Perhaps the greatest part of our financial journey has been the knowledge that I will raise my sweet boy, as best I can, to understand the lessons I will share with you today. Not only will we be able to live a life with less stress and more adventure, but my goal as his momma is to impart as much wisdom I can. I want him to know the value of hard work, the benefit of budgeting, and the price of debt. I am pretty sure that he is too young to remember the most stressful financial days of our lives when we were drowning and barely making ends meet. But, with that said, I want to talk openly about money and share our mistakes so that he can learn from them and also learn the value of open communication about all things money.
Where we come from
From an early age, money was a stressful thing in our home. While we didn’t talk openly about money, my parents did everything they could to make sure I had everything I needed and then some. However, I remember being acutely aware that money was tight and a source of stress in our home. I was a grown adult before I understood that my dad’s favourite meal is not, in fact, hot dogs and kraft dinner.

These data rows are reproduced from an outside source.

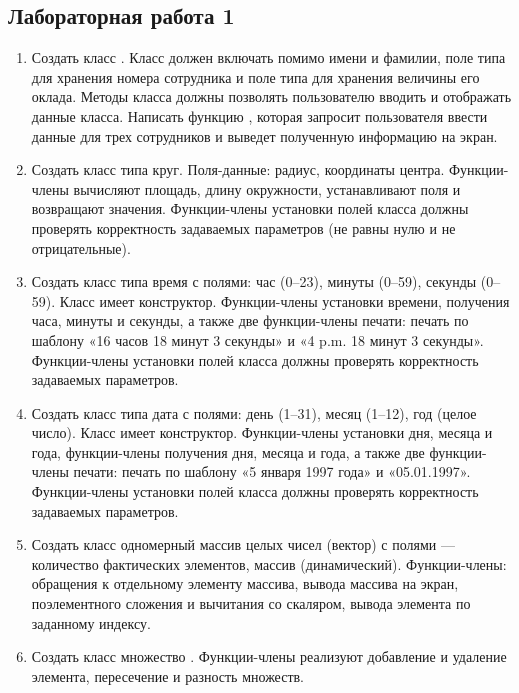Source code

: \subsection{Лабораторная работа 1}
\begin{enumerate}[leftmargin=*]
    \item Создать класс . Класс должен включать помимо имени и фамилии, поле типа  для хранения номера сотрудника и поле типа  для хранения величины его оклада. Методы класса должны позволять пользователю вводить и отображать данные класса. Написать функцию , которая запросит пользователя ввести данные для трех сотрудников и выведет полученную информацию на экран.
    \item Создать класс типа круг. Поля-данные: радиус, координаты центра. Функции-члены вычисляют площадь, длину окружности, устанавливают поля и возвращают значения. Функции-члены установки полей класса должны проверять корректность задаваемых параметров (не равны нулю и не отрицательные).
    \item Создать класс типа время с полями: час (0–23), минуты (0–59), секунды (0–59). Класс имеет конструктор. Функции-члены установки времени, получения часа, минуты и секунды, а также две функции-члены печати: печать по шаблону «16 часов 18 минут 3 секунды» и «4 p.m. 18 минут 3 секунды». Функции-члены установки полей класса должны проверять корректность задаваемых параметров.
    \item Создать класс типа дата с полями: день (1–31), месяц (1–12), год (целое число). Класс имеет конструктор. Функции-члены установки дня, месяца и года, функции-члены получения дня, месяца и года, а также две функции-члены печати: печать по шаблону «5 января 1997 года» и «05.01.1997». Функции-члены установки полей класса должны проверять корректность задаваемых параметров.
    \item Создать класс одномерный массив целых чисел (вектор) с полями --- количество фактических элементов, массив (динамический). Функции-члены: обращения к отдельному элементу массива, вывода массива на экран, поэлементного сложения и вычитания со скаляром, вывода элемента по заданному индексу.
    \item Создать класс множество . Функции-члены реализуют добавление и удаление элемента, пересечение и разность множеств.
\end{enumerate}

We ate that not out of his love for the meal, but out of budgetary necessity. My mom and dad didn’t have the tools they needed to live without debt. They didn’t use a budget, relied heavily on credit cards, and did the VERY best with what they had at the time.
My husband, on the other hand, was raised in a home where there was a strong understanding of making money work for you. His parents provided him with what he needed, and while there were times that money was undoubtedly stressful, over the years, they have learned to manage their finances very successfully. Unfortunately, though, these lessons did not make their way to Daniel. So, when we met, we were both financially undereducated, heavily in debt, and happy to live our best lives while paying our minimum balances on our credit cards.
We are a result of the environment in which we were raised. When our earliest teachers do not have the tools to be financially successful themselves or do not communicate openly about money, it is near impossible for them to raise financially literate children.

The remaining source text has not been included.